Ostatnie dwie dyskusje publiczne nad treścią projektu miały burzliwy przebieg. Wiele uwag do sposobu prowadzenia rozmów z mieszkańcami ma przewodniczący komisji rewizyjnej, Jarosław Dudkiewicz.
To tak wygląda, jakby nie chciano wciągnąć maksymalnej ilości osób tym tematem, a wywoływanie go w okresie wakacyjnym uważam za duży błąd. W tej chwili aktywności mieszkańców, która zazwyczaj nie jest za duża, jest jeszcze mniejsza.
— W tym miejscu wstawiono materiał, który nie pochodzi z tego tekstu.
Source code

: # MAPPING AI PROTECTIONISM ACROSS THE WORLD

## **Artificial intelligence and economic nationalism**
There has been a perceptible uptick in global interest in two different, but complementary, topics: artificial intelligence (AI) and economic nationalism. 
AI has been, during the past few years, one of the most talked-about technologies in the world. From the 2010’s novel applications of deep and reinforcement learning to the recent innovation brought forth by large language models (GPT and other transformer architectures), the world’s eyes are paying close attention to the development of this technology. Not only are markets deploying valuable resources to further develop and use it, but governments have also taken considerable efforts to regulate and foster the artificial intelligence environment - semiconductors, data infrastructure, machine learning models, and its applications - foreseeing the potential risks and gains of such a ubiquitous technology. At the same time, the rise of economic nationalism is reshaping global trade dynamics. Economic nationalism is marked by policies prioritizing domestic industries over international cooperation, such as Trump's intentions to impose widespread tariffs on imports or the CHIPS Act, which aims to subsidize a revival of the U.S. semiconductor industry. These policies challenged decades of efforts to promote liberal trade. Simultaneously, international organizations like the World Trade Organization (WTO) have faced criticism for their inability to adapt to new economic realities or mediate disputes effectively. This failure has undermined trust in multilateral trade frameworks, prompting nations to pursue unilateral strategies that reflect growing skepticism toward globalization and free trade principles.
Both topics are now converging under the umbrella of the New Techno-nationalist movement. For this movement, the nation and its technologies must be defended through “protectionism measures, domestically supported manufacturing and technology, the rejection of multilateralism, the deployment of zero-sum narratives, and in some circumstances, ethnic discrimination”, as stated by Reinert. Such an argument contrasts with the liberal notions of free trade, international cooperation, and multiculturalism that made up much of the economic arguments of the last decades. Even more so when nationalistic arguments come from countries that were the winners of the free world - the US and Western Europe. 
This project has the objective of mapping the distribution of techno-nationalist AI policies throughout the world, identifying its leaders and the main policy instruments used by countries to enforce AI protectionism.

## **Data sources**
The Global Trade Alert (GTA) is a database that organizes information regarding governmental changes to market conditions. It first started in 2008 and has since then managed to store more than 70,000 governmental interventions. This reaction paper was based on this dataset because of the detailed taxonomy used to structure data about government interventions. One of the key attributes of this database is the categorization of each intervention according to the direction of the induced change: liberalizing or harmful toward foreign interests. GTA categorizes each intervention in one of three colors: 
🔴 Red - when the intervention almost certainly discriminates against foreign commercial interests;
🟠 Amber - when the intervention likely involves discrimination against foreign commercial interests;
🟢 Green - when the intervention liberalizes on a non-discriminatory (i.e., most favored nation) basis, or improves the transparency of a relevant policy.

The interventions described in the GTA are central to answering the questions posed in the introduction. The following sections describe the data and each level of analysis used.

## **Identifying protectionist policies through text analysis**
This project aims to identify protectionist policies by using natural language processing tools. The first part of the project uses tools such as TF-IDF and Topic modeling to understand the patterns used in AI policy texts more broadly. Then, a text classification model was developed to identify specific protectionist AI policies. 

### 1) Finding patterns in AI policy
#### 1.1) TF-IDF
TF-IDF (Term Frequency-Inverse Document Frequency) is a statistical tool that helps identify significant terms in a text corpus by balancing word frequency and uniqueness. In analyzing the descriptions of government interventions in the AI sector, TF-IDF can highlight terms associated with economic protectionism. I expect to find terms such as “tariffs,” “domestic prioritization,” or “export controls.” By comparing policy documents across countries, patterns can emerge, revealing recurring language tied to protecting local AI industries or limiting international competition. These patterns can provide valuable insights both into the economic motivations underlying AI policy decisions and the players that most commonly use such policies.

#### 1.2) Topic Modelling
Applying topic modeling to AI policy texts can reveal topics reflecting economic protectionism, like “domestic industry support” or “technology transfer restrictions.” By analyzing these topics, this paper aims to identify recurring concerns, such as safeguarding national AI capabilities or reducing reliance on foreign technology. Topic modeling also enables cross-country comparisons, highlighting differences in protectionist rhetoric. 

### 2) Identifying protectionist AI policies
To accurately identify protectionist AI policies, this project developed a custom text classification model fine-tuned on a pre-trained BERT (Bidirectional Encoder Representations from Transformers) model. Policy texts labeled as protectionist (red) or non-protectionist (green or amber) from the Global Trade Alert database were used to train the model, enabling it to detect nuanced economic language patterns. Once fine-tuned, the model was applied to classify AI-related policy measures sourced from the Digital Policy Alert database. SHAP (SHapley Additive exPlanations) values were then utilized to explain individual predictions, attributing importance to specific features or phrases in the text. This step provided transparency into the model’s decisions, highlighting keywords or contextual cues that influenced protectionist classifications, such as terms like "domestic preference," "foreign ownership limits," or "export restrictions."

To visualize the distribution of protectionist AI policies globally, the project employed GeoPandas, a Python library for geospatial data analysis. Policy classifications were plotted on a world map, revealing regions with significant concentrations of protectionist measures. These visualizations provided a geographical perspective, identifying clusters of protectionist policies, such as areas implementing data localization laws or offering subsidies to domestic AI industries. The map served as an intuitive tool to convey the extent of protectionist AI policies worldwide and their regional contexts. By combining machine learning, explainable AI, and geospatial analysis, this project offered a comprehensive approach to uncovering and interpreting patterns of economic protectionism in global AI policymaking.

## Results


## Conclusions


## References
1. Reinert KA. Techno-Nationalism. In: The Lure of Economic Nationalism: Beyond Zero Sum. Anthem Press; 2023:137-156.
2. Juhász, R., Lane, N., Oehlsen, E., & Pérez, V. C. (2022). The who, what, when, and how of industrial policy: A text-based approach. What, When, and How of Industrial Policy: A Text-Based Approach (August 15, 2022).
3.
Wiele osób sygnalizuje, że chciałoby się zająć tą sprawą, ale nie ma ich w gminie. Mają urlopy, bo trwa okres wakacyjny
- komentuje Jarosław Dudkiewicz.
Zarzuty odpiera wójt gminy Grzegorz Wojtera. Przekonuje, że mieszkańcy mieli wystarczająco dużo czasu na to, żeby zapoznać się z dokumentami.
Składanie opinii, uwag rozpoczęło się w połowie czerwca i trwa do połowy sierpnia. Faktycznie w tym terminie mamy okres urlopowy, ale to jest na tyle długi czas na zapoznanie się z dokumentem na konsultacjach, czy w specjalnym biurze, które uruchomiliśmy, że moim zdaniem wystarcza
- tłumaczy Grzegorz Wojtera.
Urząd zamierza zakończyć prace nad nowym studium do końca wakacji, a następnie poddać je pod głosowanie na wrześniowej sesji rady gminy.